The state sales tax revenue for the fiscal year 2025 was $3.7 million lower than expected. Bureau Commissioner Jim Terwilliger stated that monthly year-to-date sales tax revenue growth in the fiscal year 2025 has consistently been lower than the previous year.
“I think the only time that’s happened previously would have been in fiscal year 2010, which would have been right in the middle of the Great Recession, when a lot of states were facing a lot of economic and financial challenges,” Terwilliger told reporters.
Mehlhaff and Bureau of Finance and Management Economist Derek Johnson expect this fiscal year’s sales and use tax to be slightly lower than the legislatively adopted estimate, by 0.6% to 0.9%, or $9 million to $13 million short.
The agricultural industry began to show signs of strain last year. Johnson reported that farm machinery sales tax revenue fell 21% in fiscal year 2025.
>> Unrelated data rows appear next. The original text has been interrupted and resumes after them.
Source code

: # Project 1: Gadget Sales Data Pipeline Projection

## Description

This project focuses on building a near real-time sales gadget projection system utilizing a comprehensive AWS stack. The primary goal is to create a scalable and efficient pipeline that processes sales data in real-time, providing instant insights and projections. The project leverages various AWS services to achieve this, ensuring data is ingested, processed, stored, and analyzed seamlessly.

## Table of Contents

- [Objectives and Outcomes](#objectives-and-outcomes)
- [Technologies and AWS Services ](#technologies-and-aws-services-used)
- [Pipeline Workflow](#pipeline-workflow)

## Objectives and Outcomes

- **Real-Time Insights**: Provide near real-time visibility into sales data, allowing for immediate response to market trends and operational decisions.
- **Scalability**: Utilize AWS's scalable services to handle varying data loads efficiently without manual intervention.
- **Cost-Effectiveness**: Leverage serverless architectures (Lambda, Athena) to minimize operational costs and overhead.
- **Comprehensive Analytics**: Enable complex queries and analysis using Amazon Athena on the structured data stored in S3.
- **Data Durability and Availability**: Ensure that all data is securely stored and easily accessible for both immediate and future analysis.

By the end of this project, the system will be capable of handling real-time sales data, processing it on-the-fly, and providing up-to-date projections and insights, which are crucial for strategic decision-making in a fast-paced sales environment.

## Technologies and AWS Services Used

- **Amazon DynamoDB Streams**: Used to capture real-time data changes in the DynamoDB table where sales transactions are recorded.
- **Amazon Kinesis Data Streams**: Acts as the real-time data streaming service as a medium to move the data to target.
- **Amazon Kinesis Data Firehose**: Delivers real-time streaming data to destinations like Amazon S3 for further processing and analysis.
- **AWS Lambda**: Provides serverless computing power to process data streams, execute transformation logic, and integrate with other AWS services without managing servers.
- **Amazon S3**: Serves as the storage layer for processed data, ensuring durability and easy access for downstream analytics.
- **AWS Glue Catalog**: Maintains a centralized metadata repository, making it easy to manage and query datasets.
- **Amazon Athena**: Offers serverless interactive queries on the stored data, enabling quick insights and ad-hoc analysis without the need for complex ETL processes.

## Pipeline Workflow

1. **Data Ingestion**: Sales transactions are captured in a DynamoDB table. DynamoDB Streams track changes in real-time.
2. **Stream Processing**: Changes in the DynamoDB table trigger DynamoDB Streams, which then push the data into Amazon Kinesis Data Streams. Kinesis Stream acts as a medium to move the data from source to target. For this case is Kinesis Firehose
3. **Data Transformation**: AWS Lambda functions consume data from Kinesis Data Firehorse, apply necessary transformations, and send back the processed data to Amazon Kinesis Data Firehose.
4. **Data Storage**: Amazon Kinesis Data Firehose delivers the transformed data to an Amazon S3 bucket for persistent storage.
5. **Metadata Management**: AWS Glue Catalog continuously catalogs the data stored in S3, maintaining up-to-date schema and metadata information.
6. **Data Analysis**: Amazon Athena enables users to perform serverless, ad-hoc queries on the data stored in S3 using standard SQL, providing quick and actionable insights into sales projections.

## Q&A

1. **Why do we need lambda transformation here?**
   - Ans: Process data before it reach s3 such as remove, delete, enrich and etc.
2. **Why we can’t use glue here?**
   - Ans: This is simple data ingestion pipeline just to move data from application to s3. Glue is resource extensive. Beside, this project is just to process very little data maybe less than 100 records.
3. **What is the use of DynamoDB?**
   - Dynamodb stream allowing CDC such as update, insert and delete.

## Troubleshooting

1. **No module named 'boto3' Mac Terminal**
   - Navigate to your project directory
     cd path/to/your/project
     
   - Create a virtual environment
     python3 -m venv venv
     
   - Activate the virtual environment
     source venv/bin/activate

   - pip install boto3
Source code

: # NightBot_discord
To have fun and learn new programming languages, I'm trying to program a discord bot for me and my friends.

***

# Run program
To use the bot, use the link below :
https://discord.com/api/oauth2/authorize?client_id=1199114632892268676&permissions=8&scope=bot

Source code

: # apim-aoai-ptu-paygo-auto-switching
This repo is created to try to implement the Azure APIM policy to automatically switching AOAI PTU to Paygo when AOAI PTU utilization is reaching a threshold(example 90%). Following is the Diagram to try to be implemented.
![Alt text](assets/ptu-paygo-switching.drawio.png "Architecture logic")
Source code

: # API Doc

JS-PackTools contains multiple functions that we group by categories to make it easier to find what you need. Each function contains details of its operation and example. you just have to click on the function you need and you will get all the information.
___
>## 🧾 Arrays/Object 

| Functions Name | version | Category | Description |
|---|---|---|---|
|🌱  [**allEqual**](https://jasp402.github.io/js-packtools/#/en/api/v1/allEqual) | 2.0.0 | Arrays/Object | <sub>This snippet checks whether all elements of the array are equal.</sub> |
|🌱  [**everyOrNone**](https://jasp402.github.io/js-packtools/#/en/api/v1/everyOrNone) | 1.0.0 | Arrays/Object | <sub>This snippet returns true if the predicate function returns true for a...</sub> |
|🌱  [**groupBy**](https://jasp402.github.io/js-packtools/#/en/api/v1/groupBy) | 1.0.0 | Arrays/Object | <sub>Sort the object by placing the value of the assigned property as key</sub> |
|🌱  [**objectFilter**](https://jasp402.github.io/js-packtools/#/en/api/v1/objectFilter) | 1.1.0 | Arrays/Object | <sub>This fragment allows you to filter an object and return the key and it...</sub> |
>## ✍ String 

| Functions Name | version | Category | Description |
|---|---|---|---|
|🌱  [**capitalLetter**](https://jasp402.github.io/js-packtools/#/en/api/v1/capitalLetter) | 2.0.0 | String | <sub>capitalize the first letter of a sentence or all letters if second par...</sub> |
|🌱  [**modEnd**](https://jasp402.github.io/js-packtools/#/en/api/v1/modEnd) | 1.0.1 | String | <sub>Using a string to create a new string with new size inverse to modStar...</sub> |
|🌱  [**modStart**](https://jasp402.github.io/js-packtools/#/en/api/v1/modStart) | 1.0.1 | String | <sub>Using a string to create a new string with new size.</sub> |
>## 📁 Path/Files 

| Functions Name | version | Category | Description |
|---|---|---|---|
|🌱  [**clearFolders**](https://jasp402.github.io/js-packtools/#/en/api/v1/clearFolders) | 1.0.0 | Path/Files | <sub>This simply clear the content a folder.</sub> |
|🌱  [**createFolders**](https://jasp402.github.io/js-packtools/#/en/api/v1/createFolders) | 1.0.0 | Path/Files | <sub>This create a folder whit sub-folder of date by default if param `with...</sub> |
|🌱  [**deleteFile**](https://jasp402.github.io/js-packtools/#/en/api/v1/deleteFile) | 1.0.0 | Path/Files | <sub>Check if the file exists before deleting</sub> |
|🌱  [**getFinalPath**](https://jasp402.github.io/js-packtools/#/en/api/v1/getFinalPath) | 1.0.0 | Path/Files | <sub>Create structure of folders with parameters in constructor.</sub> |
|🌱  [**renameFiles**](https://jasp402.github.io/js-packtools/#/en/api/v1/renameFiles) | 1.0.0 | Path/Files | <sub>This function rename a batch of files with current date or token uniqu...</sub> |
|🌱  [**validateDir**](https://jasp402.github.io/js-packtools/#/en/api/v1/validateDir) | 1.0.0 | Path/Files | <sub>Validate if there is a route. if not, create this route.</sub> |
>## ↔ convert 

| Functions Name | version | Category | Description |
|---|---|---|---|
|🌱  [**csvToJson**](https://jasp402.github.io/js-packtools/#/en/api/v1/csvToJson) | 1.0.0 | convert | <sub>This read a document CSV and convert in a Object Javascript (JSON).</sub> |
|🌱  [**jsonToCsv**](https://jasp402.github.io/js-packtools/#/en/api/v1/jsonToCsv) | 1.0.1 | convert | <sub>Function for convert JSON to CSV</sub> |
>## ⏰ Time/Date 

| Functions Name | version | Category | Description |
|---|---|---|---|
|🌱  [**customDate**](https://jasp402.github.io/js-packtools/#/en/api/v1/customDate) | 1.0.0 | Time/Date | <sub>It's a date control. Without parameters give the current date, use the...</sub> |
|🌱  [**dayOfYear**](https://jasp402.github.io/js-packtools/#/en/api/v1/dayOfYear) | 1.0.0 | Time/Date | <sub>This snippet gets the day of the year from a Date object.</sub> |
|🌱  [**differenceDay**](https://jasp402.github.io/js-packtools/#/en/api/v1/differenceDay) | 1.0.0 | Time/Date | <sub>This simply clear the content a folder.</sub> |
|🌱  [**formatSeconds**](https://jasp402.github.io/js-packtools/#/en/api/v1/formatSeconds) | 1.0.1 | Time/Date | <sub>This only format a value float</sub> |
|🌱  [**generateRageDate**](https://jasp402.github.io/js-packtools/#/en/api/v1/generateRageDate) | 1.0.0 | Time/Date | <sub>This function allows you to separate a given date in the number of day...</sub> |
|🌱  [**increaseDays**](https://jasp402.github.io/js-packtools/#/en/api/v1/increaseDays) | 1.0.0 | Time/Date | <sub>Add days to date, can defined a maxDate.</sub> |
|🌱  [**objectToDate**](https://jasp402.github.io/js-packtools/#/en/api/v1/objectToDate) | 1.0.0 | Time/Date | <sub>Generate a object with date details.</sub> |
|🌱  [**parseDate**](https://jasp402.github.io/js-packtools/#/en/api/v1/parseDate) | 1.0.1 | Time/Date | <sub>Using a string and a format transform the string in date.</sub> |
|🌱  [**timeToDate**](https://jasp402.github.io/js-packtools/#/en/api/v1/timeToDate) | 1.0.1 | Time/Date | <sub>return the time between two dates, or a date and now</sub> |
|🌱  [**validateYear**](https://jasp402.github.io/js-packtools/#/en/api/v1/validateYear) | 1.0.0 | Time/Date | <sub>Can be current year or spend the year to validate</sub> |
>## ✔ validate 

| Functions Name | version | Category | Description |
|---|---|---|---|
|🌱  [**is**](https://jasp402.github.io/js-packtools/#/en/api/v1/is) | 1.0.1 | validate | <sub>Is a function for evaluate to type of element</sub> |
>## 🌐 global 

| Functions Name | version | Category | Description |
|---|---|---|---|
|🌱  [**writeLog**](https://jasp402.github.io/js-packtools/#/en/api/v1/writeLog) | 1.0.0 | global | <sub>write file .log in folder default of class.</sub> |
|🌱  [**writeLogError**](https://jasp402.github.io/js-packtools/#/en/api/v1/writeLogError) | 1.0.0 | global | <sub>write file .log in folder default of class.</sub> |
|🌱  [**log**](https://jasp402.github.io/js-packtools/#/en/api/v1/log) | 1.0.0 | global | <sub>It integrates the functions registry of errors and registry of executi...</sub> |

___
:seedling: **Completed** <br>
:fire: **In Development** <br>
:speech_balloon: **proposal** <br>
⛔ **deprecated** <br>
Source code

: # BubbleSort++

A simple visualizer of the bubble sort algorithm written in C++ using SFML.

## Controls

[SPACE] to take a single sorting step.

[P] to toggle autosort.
Otten believes that the state’s lottery revenue is the most important indicator of its fiscal health. Revenue in that category fell $5.78 million short of lawmakers’ expectations last year. Both the bureau and the council anticipate another $4 million shortfall in fiscal year 2026 revenue projections.
Insurance company tax revenue was one of the few sources that outperformed last year, rising 9.9% over fiscal year 2024 figures. In fiscal year 2026, the bureau expects to outperform expectations once more, collecting $3.5 million more than lawmakers anticipated.
However, more revenue in one area does not bode well for others, according to Republican Representative Al Novstrup of Aberdeen. The source is a tax on insurance premiums, indicating that consumer costs are rising.
“When that goes up,” Novstrup said, “that’s a really bad thing.”